Perhaps once considered little more than a science fiction concept, facial recognition technology is becoming increasingly effective, but with it, privacy concerns continue to grow.
The latest example of this is in Nanjang, China, where police used facial recognition technology to locate a 31-year-old suspect in a concert crowd of nearly 60,000 people. The man, identified only by the surname of Ao, was reportedly wanted for "economic crimes," according to Kan Kan News. Details about Ao, reported Kan Kan News, were in a national database, and when he arrived at the stadium, cameras at the entrances with facial recognition capabilities had identified him and flagged authorities.
"He was completely shocked when we took him away," police officer Li Jintold Xinhua news agency. "He couldn't fathom that police could so quickly capture him in a crowd of 60,000."
Ao’s capture is the latest example of China’s growing use of facial recognition technology. Law enforcement and security officials in China, according to The Washington Post's Simon Denyer, aim to use such technology to track suspect and even predict crimes.Ultimately, officials in China want to create a national surveillance system known as "Xue Liang," or "Sharp Eyes" to monitor the movements of its citizens.
If you thought the Facebook data fiasco was concerning, the database that law enforcement in China is using takes it even further.
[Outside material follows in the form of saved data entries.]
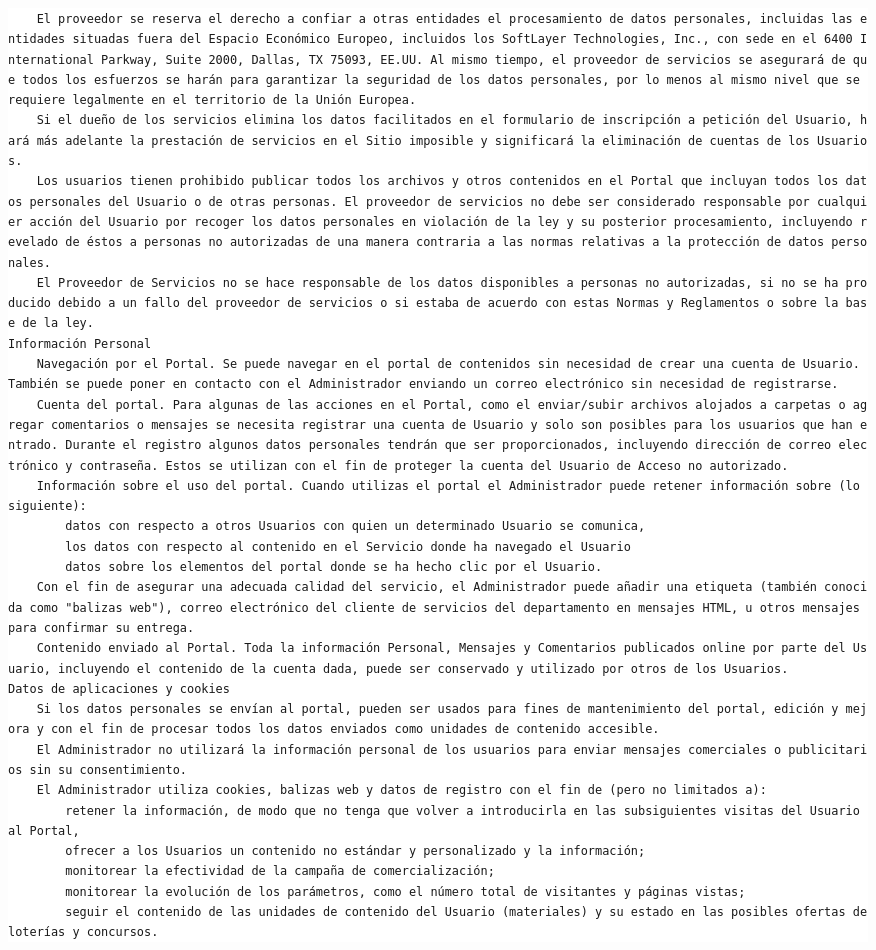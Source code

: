         El proveedor se reserva el derecho a confiar a otras entidades el procesamiento de datos personales, incluidas las entidades situadas fuera del Espacio Económico Europeo, incluidos los SoftLayer Technologies, Inc., con sede en el 6400 International Parkway, Suite 2000, Dallas, TX 75093, EE.UU. Al mismo tiempo, el proveedor de servicios se asegurará de que todos los esfuerzos se harán para garantizar la seguridad de los datos personales, por lo menos al mismo nivel que se requiere legalmente en el territorio de la Unión Europea.
        Si el dueño de los servicios elimina los datos facilitados en el formulario de inscripción a petición del Usuario, hará más adelante la prestación de servicios en el Sitio imposible y significará la eliminación de cuentas de los Usuarios.
        Los usuarios tienen prohibido publicar todos los archivos y otros contenidos en el Portal que incluyan todos los datos personales del Usuario o de otras personas. El proveedor de servicios no debe ser considerado responsable por cualquier acción del Usuario por recoger los datos personales en violación de la ley y su posterior procesamiento, incluyendo revelado de éstos a personas no autorizadas de una manera contraria a las normas relativas a la protección de datos personales.
        El Proveedor de Servicios no se hace responsable de los datos disponibles a personas no autorizadas, si no se ha producido debido a un fallo del proveedor de servicios o si estaba de acuerdo con estas Normas y Reglamentos o sobre la base de la ley.
    Información Personal
        Navegación por el Portal. Se puede navegar en el portal de contenidos sin necesidad de crear una cuenta de Usuario. También se puede poner en contacto con el Administrador enviando un correo electrónico sin necesidad de registrarse.
        Cuenta del portal. Para algunas de las acciones en el Portal, como el enviar/subir archivos alojados a carpetas o agregar comentarios o mensajes se necesita registrar una cuenta de Usuario y solo son posibles para los usuarios que han entrado. Durante el registro algunos datos personales tendrán que ser proporcionados, incluyendo dirección de correo electrónico y contraseña. Estos se utilizan con el fin de proteger la cuenta del Usuario de Acceso no autorizado.
        Información sobre el uso del portal. Cuando utilizas el portal el Administrador puede retener información sobre (lo siguiente):
            datos con respecto a otros Usuarios con quien un determinado Usuario se comunica,
            los datos con respecto al contenido en el Servicio donde ha navegado el Usuario
            datos sobre los elementos del portal donde se ha hecho clic por el Usuario.
        Con el fin de asegurar una adecuada calidad del servicio, el Administrador puede añadir una etiqueta (también conocida como "balizas web"), correo electrónico del cliente de servicios del departamento en mensajes HTML, u otros mensajes para confirmar su entrega.
        Contenido enviado al Portal. Toda la información Personal, Mensajes y Comentarios publicados online por parte del Usuario, incluyendo el contenido de la cuenta dada, puede ser conservado y utilizado por otros de los Usuarios.
    Datos de aplicaciones y cookies
        Si los datos personales se envían al portal, pueden ser usados para fines de mantenimiento del portal, edición y mejora y con el fin de procesar todos los datos enviados como unidades de contenido accesible.
        El Administrador no utilizará la información personal de los usuarios para enviar mensajes comerciales o publicitarios sin su consentimiento.
        El Administrador utiliza cookies, balizas web y datos de registro con el fin de (pero no limitados a):
            retener la información, de modo que no tenga que volver a introducirla en las subsiguientes visitas del Usuario al Portal,
            ofrecer a los Usuarios un contenido no estándar y personalizado y la información;
            monitorear la efectividad de la campaña de comercialización;
            monitorear la evolución de los parámetros, como el número total de visitantes y páginas vistas;
            seguir el contenido de las unidades de contenido del Usuario (materiales) y su estado en las posibles ofertas de loterías y concursos.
A vast database of information on every citizen referred to as a public security police cloud infrastructurewas implemented to gather information on criminal and medical records, travel bookings, online purchase and even social media comments — and link it to everyone’s identity card and face, according to The Washington Post.
When Denyer visited three technology companies in China, he was shown people monitoring cars and people as they passed through an intersection and attached to each entry were text bubbles that showed information including the person’s gender and hometown.
The Washington Post article goes on to note that Humans Right Watch has a page dedicated to mass surveillance and the use of "big data" in China, and how it violates privacy rights and enables officials to "arbitrarily detain people."
Facial recognition technology, it could be argued, was always destined to present such problems. Ever been creeped out by Facebook suggesting you tag a friend or family member in a photo that is not yet tagged? Plenty of people have. How do you suppose someone in that situation feels about the ability of a system to find a person in a dark concert in a stadium full of tens of thousands of people?
Now, on the flip side of that, not all headlines involving facial recognition technology are going to focus on the negative. An article posted on The Telegraph on April 17 describes how a mentally ill man—also in China—was missing for over a year, but was found and reunited with his family with the help of China’s "massive and controversial network of facial recognition systems." Other examples of facial recognition technology applications that most would deem "positive" or at least beneficial to society are things like advanced driver assistance systems (ADAS) that monitor drive fatigue, facial recognition for medical purposes such as diagnoses, or biometric authentication.
However, a quick Google News search or even a conversation amongst your friends or family will likely show that there is still some trepidation when it comes to the technology. Still, with a story like this one in Nanjang, China—it has become increasingly difficult to deny its effectiveness.